It started in a random November game against the ____. I'm going to be honest, I forgot the game where Steve Kerr went to the bench in an innocuous early regular season game, inserting Draymond Green at the center and running the all-wing lineup while Stephen Curry hit the pine. The offense went into the sewers, and we all knew would happen, but the defense suffocated opposing offenses at times. Brandon Rush, Justin Holiday, and Shaun Livingston were thrown in for extended minutes with the starters and the all-wing smallball lineups as throwaway experimental lineups. The Golden State Warriors season started sometime there. And the dream 67-win regular season campaign and 16-5 postseason romp ended with the Golden State Warriors going small and looming over their opponents as the largest team in the entire world.
As the season progressed, the feature stories started to pile up and this Golden State Warriors team started to become unique not only for their all-time point differential and absurd winning percentages but the way they were succeeding. They made basketball fun to watch and fun to play. Steve Kerr does not make his players run suicides or windsprints in practice, instead trying to shoot a basketball into the hoop drop-kick style. They had competitions even during games where Stephen Curry counted his free throws swished to Kerr as they went in.
The players enjoyed each other, bringing back the Coco video they were banned from making during the regular season, on the plane after winning the entire thing. The Warriors also won so many games they were able to rest players throughout fourth quarters and keeping the minutes low and therefore lessening the likeliness of injuries. They also used a state-of-the-art player monitoring service that monitored heartbeat, pulse, and body recognition. Kerr rarely played Stephen Curry in the regular season unless absolutely necessary and rested Andre Iguodala throughout until he dusted him off for the NBA Finals against an exhausted LeBron James.
The Warriors also set up a coaching staff that honed in on everyone, allowing each to flourish within their space. Alvin Gentry and Ron Adams worked as offensive and defensive coordinators, respectively. Luke Walton is an offensive mind while working with David Lee and keeping the players loose. Bruce Fraser never left Curry's side in warmups and is in a constant struggle to tweak the way Curry shoots and dribbles. Nick U'Ren, well, his name is here for a reason.

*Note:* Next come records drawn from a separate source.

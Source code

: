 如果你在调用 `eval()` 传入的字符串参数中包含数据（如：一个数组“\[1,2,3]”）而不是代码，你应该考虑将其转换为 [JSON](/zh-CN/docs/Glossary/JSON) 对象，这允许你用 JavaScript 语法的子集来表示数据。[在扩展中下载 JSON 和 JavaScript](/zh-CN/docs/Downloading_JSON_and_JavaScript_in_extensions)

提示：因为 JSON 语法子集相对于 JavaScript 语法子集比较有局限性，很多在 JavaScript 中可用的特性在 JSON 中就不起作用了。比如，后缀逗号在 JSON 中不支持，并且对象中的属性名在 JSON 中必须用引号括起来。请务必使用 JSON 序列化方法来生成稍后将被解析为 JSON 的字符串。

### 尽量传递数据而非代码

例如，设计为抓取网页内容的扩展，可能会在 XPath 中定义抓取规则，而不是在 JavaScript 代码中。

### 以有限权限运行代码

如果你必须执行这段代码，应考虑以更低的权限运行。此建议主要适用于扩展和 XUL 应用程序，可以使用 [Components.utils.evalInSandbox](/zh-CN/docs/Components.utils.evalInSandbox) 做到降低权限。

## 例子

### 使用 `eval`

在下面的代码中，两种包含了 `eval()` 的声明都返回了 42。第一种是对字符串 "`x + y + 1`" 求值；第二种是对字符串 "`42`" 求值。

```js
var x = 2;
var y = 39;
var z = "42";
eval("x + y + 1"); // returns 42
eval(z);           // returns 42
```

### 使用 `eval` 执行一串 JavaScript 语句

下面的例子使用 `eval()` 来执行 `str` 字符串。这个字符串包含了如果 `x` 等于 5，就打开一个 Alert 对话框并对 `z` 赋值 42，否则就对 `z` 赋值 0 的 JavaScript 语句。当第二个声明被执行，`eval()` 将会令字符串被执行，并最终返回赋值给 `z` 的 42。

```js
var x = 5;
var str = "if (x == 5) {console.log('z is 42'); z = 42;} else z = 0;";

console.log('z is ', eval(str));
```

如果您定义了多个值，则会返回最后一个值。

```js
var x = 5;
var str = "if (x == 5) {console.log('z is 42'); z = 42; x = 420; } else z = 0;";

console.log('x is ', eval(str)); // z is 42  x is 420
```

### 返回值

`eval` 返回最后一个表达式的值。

Then there is the developmental wing pieces the Warriors accrued that peaked into the super-switching defensive juggernaut they unleashed in the Finals. Shaun Livingston was signed, Andre Iguodala traded for, Klay Thompson and Harrison Barnes kept in lieu of Kevin Love offers, and Draymond Green blossoming into a wing-center hybrid monster. Over at the Santa Cruz Warriors, they are developing Justin Holiday, James Michael McAdoo and Aaron Craft isn't a slouch on defense either. They didn't stumble on this type of style, they researched, honed, created, and watched it develop in front of our very eyes.
Everything the Golden State Warriors have done this season has never been done before and might never be duplicated. That's the great thing about sports. Nothing is ever replicable to the point of reproduction.
There's no sermon thrown out by me this time, or at anytime. The Golden State Warriors, these group of players, are never going to replicate what happened in a 83-win NBA season again. And that's perfectly fine, and perfect. The 2014-15 Golden State Warriors were the most unique team in basketball this season, and maybe of all time. It doesn't necessarily make a team great but it just so happened that's what this team became. They're the champions of the world and none of this can ever be done again. There are no words left, just unique greatness.